▶ [PROBLEM DETAILS] Copy out exactly the lines from the first line of the material below through the line containing "In Schritt 1", and nothing beyond them.

[Opening PROVIDED MATERIAL section]

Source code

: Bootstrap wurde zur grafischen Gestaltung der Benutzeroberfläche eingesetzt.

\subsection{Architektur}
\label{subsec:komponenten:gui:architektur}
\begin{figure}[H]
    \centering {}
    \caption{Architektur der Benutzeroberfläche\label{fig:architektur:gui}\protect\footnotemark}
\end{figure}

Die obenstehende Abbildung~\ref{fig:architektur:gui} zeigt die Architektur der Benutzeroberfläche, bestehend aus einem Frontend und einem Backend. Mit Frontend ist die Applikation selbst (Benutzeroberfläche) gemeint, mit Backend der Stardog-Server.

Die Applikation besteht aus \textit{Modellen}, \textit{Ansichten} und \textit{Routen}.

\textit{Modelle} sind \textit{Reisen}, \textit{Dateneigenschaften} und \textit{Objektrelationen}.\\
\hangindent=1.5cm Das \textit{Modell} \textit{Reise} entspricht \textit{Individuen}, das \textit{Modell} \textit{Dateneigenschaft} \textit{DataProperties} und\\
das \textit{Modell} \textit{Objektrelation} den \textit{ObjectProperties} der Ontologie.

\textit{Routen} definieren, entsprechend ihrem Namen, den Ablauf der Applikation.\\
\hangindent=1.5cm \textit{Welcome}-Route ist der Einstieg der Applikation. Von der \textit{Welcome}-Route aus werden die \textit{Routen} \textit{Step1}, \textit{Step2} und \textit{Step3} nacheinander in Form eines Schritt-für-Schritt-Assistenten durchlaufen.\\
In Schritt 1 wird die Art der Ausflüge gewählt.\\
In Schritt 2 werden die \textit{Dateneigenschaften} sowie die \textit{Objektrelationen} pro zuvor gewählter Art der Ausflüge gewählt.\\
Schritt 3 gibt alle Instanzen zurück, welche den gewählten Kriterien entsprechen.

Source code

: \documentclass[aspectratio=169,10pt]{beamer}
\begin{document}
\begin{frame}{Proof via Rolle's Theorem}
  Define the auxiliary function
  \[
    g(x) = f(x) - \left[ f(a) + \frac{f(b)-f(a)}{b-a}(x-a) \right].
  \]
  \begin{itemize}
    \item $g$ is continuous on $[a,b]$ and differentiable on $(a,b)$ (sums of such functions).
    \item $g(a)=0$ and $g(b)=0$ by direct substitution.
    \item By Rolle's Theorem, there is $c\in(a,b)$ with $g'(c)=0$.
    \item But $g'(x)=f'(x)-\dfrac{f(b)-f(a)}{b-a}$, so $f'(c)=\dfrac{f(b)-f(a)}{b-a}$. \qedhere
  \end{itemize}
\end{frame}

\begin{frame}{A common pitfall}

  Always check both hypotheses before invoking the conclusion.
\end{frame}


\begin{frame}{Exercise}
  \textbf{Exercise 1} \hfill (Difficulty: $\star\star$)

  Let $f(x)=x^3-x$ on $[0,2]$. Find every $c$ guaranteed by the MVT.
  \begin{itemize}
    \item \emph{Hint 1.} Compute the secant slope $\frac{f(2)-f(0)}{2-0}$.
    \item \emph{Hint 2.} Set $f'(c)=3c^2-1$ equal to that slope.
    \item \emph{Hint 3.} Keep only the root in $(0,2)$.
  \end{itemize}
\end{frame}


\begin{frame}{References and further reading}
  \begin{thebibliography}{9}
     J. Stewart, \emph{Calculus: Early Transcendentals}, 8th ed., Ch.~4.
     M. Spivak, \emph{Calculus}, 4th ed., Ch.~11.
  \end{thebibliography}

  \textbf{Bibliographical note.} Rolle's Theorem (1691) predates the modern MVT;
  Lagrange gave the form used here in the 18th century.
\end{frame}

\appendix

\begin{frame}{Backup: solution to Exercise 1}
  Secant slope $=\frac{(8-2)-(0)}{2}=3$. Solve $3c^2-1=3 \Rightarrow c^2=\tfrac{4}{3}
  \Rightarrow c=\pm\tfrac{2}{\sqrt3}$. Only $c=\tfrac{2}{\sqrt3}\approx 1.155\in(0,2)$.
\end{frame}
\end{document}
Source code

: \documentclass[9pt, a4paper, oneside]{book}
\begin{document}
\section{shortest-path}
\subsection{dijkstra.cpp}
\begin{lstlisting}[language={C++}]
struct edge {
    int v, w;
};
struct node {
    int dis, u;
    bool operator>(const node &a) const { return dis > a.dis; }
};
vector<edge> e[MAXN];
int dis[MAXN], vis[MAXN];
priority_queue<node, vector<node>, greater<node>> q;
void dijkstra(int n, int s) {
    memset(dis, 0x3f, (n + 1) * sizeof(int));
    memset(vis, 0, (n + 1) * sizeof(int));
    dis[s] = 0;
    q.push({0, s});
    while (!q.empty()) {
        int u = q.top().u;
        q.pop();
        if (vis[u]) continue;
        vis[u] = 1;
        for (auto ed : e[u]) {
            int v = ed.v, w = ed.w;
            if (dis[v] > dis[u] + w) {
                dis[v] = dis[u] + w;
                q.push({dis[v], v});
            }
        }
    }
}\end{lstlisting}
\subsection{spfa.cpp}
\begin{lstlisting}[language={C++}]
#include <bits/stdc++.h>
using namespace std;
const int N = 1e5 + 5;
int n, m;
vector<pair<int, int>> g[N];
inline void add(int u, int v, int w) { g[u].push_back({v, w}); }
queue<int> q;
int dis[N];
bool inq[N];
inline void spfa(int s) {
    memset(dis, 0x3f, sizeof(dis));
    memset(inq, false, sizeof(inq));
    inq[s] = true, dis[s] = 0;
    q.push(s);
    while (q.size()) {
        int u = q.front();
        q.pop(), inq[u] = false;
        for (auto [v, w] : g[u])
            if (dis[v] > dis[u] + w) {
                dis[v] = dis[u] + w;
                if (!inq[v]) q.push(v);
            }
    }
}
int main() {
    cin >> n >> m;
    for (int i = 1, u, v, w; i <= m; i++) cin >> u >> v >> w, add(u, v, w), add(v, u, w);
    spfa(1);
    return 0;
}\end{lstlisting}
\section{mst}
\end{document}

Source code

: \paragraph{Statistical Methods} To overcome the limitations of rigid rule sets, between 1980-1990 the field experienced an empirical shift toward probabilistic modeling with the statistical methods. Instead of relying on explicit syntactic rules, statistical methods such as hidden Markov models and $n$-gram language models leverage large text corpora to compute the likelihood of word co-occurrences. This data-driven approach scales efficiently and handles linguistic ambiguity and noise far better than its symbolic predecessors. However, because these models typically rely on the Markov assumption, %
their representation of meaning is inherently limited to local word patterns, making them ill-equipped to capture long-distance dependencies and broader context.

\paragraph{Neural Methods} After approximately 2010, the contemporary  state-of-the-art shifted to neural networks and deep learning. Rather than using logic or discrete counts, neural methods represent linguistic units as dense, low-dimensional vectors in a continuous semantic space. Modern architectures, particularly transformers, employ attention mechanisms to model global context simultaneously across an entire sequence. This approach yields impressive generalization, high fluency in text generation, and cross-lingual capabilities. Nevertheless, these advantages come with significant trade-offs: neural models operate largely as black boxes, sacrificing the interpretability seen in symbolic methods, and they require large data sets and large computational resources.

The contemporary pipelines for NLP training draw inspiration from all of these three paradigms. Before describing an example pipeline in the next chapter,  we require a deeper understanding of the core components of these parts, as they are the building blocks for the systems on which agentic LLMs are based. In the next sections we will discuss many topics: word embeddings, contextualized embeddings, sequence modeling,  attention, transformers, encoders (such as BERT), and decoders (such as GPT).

[Closing PROVIDED MATERIAL section]

▶ [ANSWER]
Source code

: Bootstrap wurde zur grafischen Gestaltung der Benutzeroberfläche eingesetzt.

\subsection{Architektur}
\label{subsec:komponenten:gui:architektur}
\begin{figure}[H]
    \centering {}
    \caption{Architektur der Benutzeroberfläche\label{fig:architektur:gui}\protect\footnotemark}
\end{figure}

Die obenstehende Abbildung~\ref{fig:architektur:gui} zeigt die Architektur der Benutzeroberfläche, bestehend aus einem Frontend und einem Backend. Mit Frontend ist die Applikation selbst (Benutzeroberfläche) gemeint, mit Backend der Stardog-Server.

Die Applikation besteht aus \textit{Modellen}, \textit{Ansichten} und \textit{Routen}.

\textit{Modelle} sind \textit{Reisen}, \textit{Dateneigenschaften} und \textit{Objektrelationen}.\\
\hangindent=1.5cm Das \textit{Modell} \textit{Reise} entspricht \textit{Individuen}, das \textit{Modell} \textit{Dateneigenschaft} \textit{DataProperties} und\\
das \textit{Modell} \textit{Objektrelation} den \textit{ObjectProperties} der Ontologie.

\textit{Routen} definieren, entsprechend ihrem Namen, den Ablauf der Applikation.\\
\hangindent=1.5cm \textit{Welcome}-Route ist der Einstieg der Applikation. Von der \textit{Welcome}-Route aus werden die \textit{Routen} \textit{Step1}, \textit{Step2} und \textit{Step3} nacheinander in Form eines Schritt-für-Schritt-Assistenten durchlaufen.\\
In Schritt 1 wird die Art der Ausflüge gewählt.\\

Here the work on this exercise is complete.